## Work required
Gather each line in the entries that includes the string "necessary".

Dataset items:
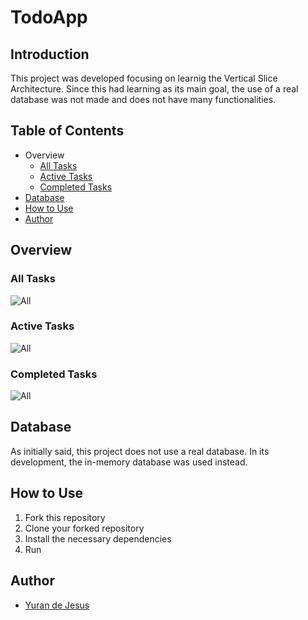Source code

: # TodoApp
## Introduction
This project was developed focusing on learnig the Vertical Slice Architecture. Since this had learning as its main goal, the use of a real database 
was not made and does not have many functionalities.

## Table of Contents

- Overview
    - [All Tasks](#all)
    - [Active Tasks](#active)
    - [Completed Tasks](#completed)
- [Database](#database)
- [How to Use](#how-to-use)
- [Author](#author)

## Overview
### All Tasks
![All](https://github.com/d3Jesus/TodoApp/blob/master/wwwroot/assets/All.png)

### Active Tasks
![All]()

### Completed Tasks
![All]()

## Database
As initially said, this project does not use a real database. In its development, the in-memory database was used instead.

## How to Use
1. Fork this repository
2. Clone your forked repository
3. Install the necessary dependencies
4. Run

## Author
- [Yuran de Jesus](https://github.com/d3Jesus)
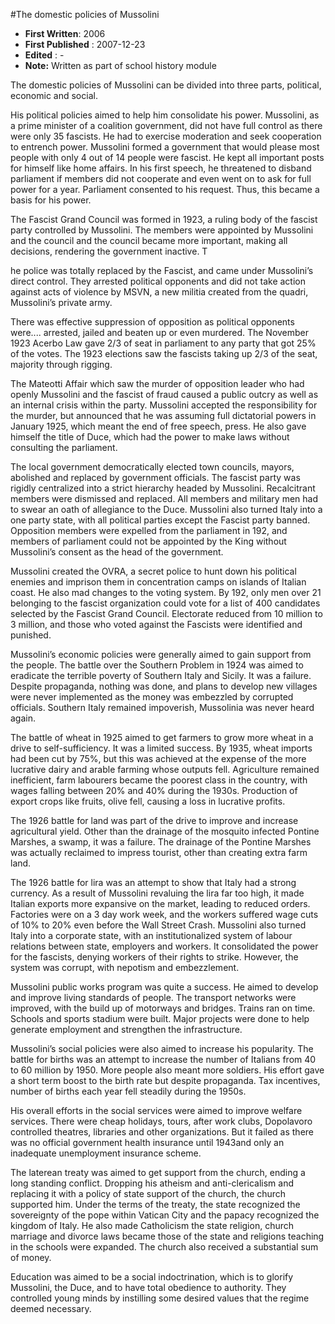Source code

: #The domestic policies of Mussolini

* **First Written**: 2006
* **First Published** : 2007-12-23
* **Edited** : -
* **Note:** Written as part of school history module

The domestic policies of Mussolini can be divided into three parts, political, economic and social. 

His political policies aimed to help him consolidate his power. Mussolini, as a prime minister of a coalition government, did not have full control as there were only 35 fascists. He had to exercise moderation and seek cooperation to entrench power. Mussolini formed a government that would please most people with only 4 out of 14 people were fascist. He kept all important posts for himself like home affairs. In his first speech, he threatened to disband parliament if members did not cooperate and even went on to ask for full power for a year. Parliament consented to his request. Thus, this became a basis for his power.

The Fascist Grand Council was formed in 1923, a ruling body of the fascist party controlled by Mussolini. The members were appointed by Mussolini and the council and the council became more important, making all decisions, rendering the government inactive. T

he police was totally replaced by the Fascist, and came under Mussolini’s direct control. They arrested political opponents and did not take action against acts of violence by MSVN, a new militia created from the quadri, Mussolini’s private army. 

There was effective suppression of opposition as political opponents were.... arrested, jailed and beaten up or even murdered. The November 1923 Acerbo Law gave 2/3 of seat in parliament to any party that got 25% of the votes. The 1923 elections saw the fascists taking up 2/3 of the seat, majority through rigging. 

The Mateotti Affair which saw the murder of opposition leader who had openly Mussolini and the fascist of fraud caused a public outcry as well as an internal crisis within the party. Mussolini accepted the responsibility for the murder, but announced that he was assuming full dictatorial powers in January 1925, which meant the end of free speech, press. He also gave himself the title of Duce, which had the power to make laws without consulting the parliament. 

The local government democratically elected town councils, mayors, abolished and replaced by government officials. The fascist party was rigidly centralized into a strict hierarchy headed by Mussolini. Recalcitrant members were dismissed and replaced. All members and military men had to swear an oath of allegiance to the Duce. Mussolini also turned Italy into a one party state, with all political parties except the Fascist party banned. Opposition members were expelled from the parliament in 192, and members of parliament could not be appointed by the King without Mussolini’s consent as the head of the government. 

Mussolini created the OVRA, a secret police to hunt down his political enemies and imprison them in concentration camps on islands of Italian coast. He also mad changes to the voting system. By 192, only men over 21 belonging to the fascist organization could vote for a list of 400 candidates selected by the Fascist Grand Council. Electorate reduced from 10 million to 3 million, and those who voted against the Fascists were identified and punished. 

Mussolini’s economic policies were generally aimed to gain support from the people. The battle over the Southern Problem in 1924 was aimed to eradicate the terrible poverty of Southern Italy and Sicily. It was a failure. Despite propaganda, nothing was done, and plans to develop new villages were never implemented as the money was embezzled by corrupted officials. Southern Italy remained impoverish, Mussolinia was never heard again. 

The battle of wheat in 1925 aimed to get farmers to grow more wheat in a drive to self-sufficiency. It was a limited success. By 1935, wheat imports had been cut by 75%, but this was achieved at the expense of the more lucrative dairy and arable farming whose outputs fell. Agriculture remained inefficient, farm labourers became the poorest class in the country, with wages falling between 20% and 40% during the 1930s. Production of export crops like fruits, olive fell, causing a loss in lucrative profits. 

The 1926 battle for land was part of the drive to improve and increase agricultural yield. Other than the drainage of the mosquito infected Pontine Marshes, a swamp, it was a failure. The drainage of the Pontine Marshes was actually reclaimed to impress tourist, other than creating extra farm land. 

The 1926 battle for lira was an attempt to show that Italy had a strong currency. As a result of Mussolini revaluing the lira far too high, it made Italian exports more expansive on the market, leading to reduced orders. Factories were on a 3 day work week, and the workers suffered wage cuts of 10% to 20% even before the Wall Street Crash. Mussolini also turned Italy into a corporate state, with an institutionalized system of labour relations between state, employers and workers. It consolidated the power for the fascists, denying workers of their rights to strike. However, the system was corrupt, with nepotism and embezzlement. 

Mussolini public works program was quite a success. He aimed to develop and improve living standards of people. The transport networks were improved, with the build up of motorways and bridges. Trains ran on time. Schools and sports stadium were built. Major projects were done to help generate employment and strengthen the infrastructure. 

Mussolini’s social policies were also aimed to increase his popularity. The battle for births was an attempt to increase the number of Italians from 40 to 60 million by 1950. More people also meant more soldiers. His effort gave a short term boost to the birth rate but despite propaganda. Tax incentives, number of births each year fell steadily during the 1950s.

His overall efforts in the social services were aimed to improve welfare services. There were cheap holidays, tours, after work clubs, Dopolavoro controlled theatres, libraries and other organizations. But it failed as there was no official government health insurance until 1943and only an inadequate unemployment insurance scheme. 

The laterean treaty was aimed to get support from the church, ending a long standing conflict. Dropping his atheism and anti-clericalism and replacing it with a policy of state support of the church, the church supported him. Under the terms of the treaty, the state recognized the sovereignty of the pope within Vatican City and the papacy recognized the kingdom of Italy. He also made Catholicism the state religion, church marriage and divorce laws became those of the state and religions teaching in the schools were expanded. The church also received a substantial sum of money. 

Education was aimed to be a social indoctrination, which is to glorify Mussolini, the Duce, and to have total obedience to authority. They controlled young minds by instilling some desired values that the regime deemed necessary.



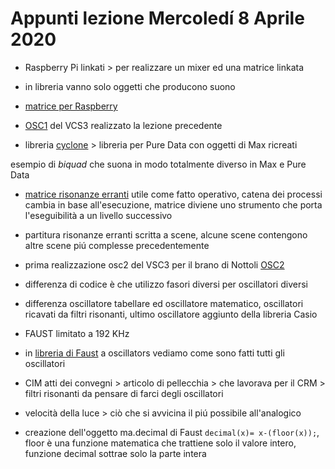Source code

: # Appunti lezione Mercoledí 8 Aprile 2020

- Raspberry Pi linkati > per realizzare un mixer ed una matrice linkata

- in libreria vanno solo oggetti che producono suono

- [matrice per Raspberry](https://learn.adafruit.com/untztrument-trellis-midi-instrument)

- [OSC1](https://github.com/s-e-a-m/faust-libraries/blob/master/vcs3.lib) del VCS3 realizzato la lezione precedente

- libreria [cyclone](https://puredata.info/downloads/cyclone) > libreria per Pure Data con oggetti di Max ricreati

esempio di _biquad_ che suona in modo totalmente diverso in Max e Pure Data

- [matrice risonanze erranti](https://github.com/s-e-a-m/References/blob/master/Nono-Luigi/latex/matrix.pdf) utile come fatto operativo, catena dei processi cambia in base all'esecuzione, matrice diviene uno strumento che porta l'eseguibilità a un livello successivo

- partitura risonanze erranti scritta a scene, alcune scene contengono altre scene piú complesse precedentemente

- prima realizzazione osc2 del VSC3 per il brano di Nottoli [OSC2]()

- differenza di codice è che utilizzo fasori diversi per oscillatori diversi

- differenza oscillatore tabellare ed oscillatore matematico, oscillatori ricavati da filtri risonanti, ultimo oscillatore aggiunto della libreria Casio

- FAUST limitato a 192 KHz

- in [libreria di Faust](https://github.com/grame-cncm/faustlibraries/) a oscillators vediamo come sono fatti tutti gli oscillatori

- CIM atti dei convegni > articolo di pellecchia > che lavorava per il CRM > filtri risonanti da pensare di farci degli oscillatori

- velocità della luce > ciò che si avvicina il piú possibile all'analogico

- creazione dell'oggetto ma.decimal di Faust `decimal(x)= x-(floor(x));`, floor è una funzione matematica che trattiene solo il valore intero, funzione decimal sottrae solo la parte intera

## Output below
3. Install the necessary dependencies
Education was aimed to be a social indoctrination, which is to glorify Mussolini, the Duce, and to have total obedience to authority. They controlled young minds by instilling some desired values that the regime deemed necessary.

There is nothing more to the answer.